Work to be completed: For the entries below, report the number of lines containing "font", without any other content.

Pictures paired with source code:
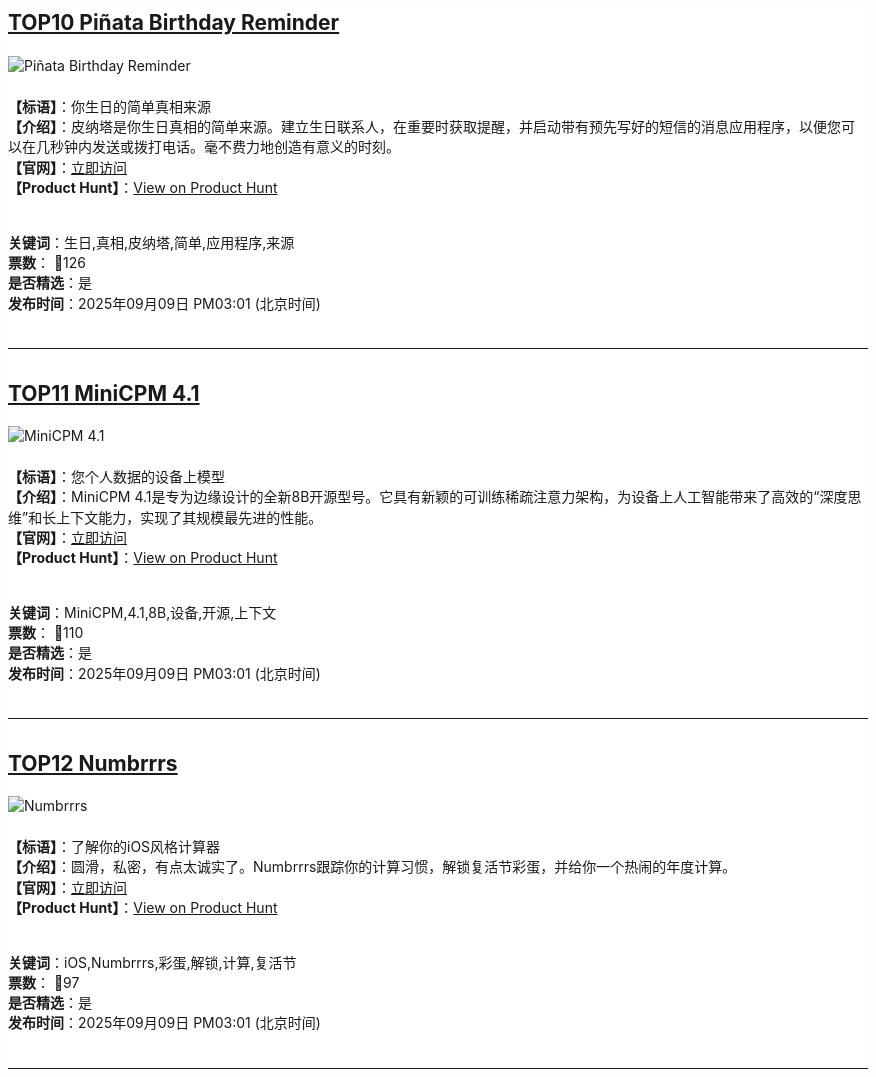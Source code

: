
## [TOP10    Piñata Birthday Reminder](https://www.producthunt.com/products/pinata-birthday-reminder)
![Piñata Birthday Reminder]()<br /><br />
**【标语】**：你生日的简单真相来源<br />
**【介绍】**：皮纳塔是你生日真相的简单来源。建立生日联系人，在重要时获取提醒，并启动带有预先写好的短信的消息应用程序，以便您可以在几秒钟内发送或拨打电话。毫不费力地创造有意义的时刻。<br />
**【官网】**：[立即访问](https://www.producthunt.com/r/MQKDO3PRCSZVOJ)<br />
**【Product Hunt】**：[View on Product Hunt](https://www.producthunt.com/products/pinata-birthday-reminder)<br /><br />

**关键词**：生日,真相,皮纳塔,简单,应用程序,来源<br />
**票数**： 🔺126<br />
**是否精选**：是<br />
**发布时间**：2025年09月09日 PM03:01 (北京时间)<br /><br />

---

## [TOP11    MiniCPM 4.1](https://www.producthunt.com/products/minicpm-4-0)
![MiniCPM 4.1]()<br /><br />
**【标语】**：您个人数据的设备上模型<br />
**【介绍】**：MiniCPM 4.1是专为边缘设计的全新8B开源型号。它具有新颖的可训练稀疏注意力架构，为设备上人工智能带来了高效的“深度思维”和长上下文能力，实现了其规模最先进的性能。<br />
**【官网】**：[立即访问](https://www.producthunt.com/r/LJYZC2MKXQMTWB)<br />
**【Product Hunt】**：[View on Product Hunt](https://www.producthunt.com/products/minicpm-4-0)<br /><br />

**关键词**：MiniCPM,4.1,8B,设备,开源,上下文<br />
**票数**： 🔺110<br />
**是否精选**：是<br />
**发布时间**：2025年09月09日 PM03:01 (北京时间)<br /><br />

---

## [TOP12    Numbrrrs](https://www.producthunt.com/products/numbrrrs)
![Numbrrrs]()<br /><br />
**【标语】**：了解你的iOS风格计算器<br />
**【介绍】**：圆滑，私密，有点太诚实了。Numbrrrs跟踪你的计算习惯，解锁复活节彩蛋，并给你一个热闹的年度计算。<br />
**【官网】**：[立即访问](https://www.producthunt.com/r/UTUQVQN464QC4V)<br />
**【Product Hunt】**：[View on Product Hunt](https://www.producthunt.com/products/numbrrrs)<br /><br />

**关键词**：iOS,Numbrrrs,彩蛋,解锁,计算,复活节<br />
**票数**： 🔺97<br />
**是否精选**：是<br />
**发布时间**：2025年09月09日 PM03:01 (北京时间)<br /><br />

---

==

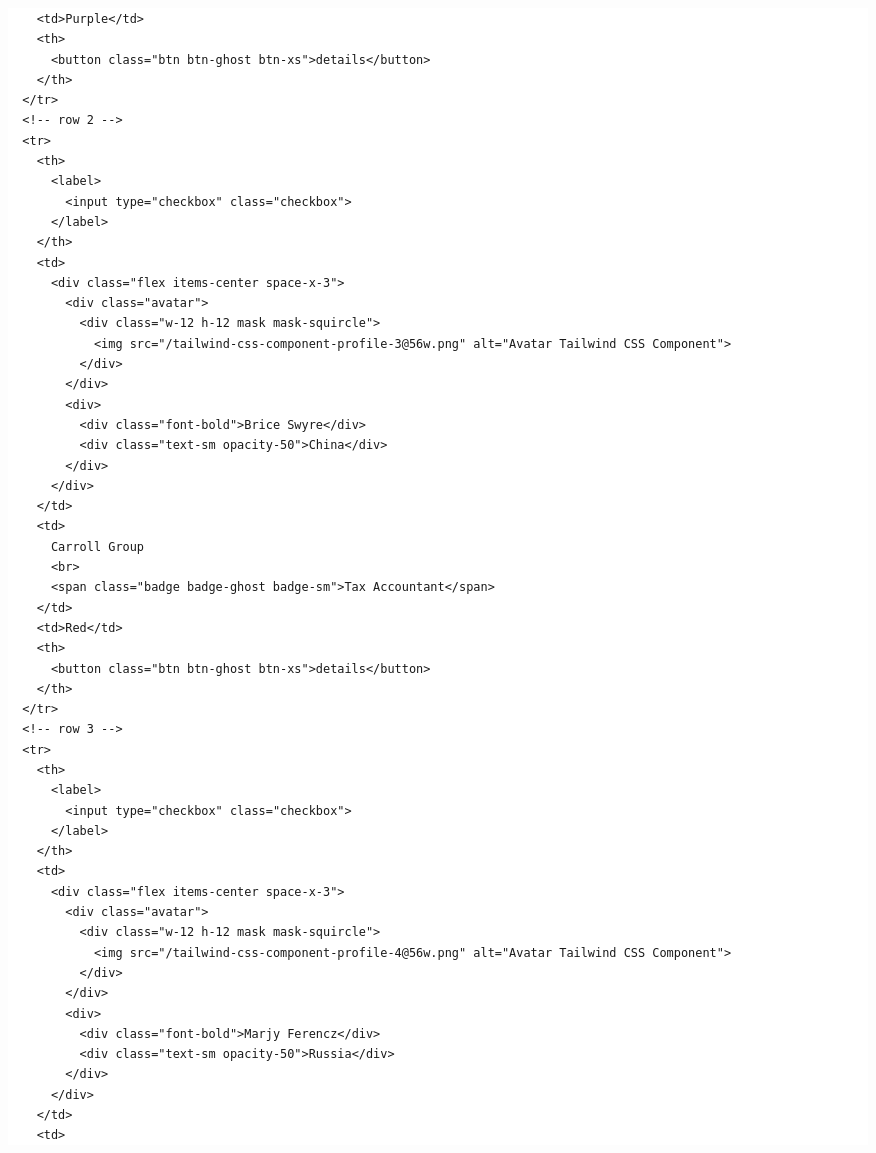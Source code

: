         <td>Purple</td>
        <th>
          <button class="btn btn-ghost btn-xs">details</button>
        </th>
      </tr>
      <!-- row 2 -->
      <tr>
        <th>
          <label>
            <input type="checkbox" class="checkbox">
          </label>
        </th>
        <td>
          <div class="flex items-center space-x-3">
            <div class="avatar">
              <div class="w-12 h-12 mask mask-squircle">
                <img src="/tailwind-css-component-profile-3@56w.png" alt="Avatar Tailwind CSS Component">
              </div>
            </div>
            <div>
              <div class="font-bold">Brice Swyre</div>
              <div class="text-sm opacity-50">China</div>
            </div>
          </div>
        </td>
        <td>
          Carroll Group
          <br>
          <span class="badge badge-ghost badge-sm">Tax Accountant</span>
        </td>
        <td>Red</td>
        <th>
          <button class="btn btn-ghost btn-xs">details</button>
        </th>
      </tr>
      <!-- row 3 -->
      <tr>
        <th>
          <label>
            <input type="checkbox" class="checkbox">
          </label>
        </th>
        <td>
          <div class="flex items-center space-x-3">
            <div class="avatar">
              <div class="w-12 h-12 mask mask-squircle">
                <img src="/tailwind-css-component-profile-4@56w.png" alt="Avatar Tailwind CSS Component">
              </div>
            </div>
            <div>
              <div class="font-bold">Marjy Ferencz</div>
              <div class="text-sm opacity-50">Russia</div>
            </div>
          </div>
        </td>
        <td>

Output below: 2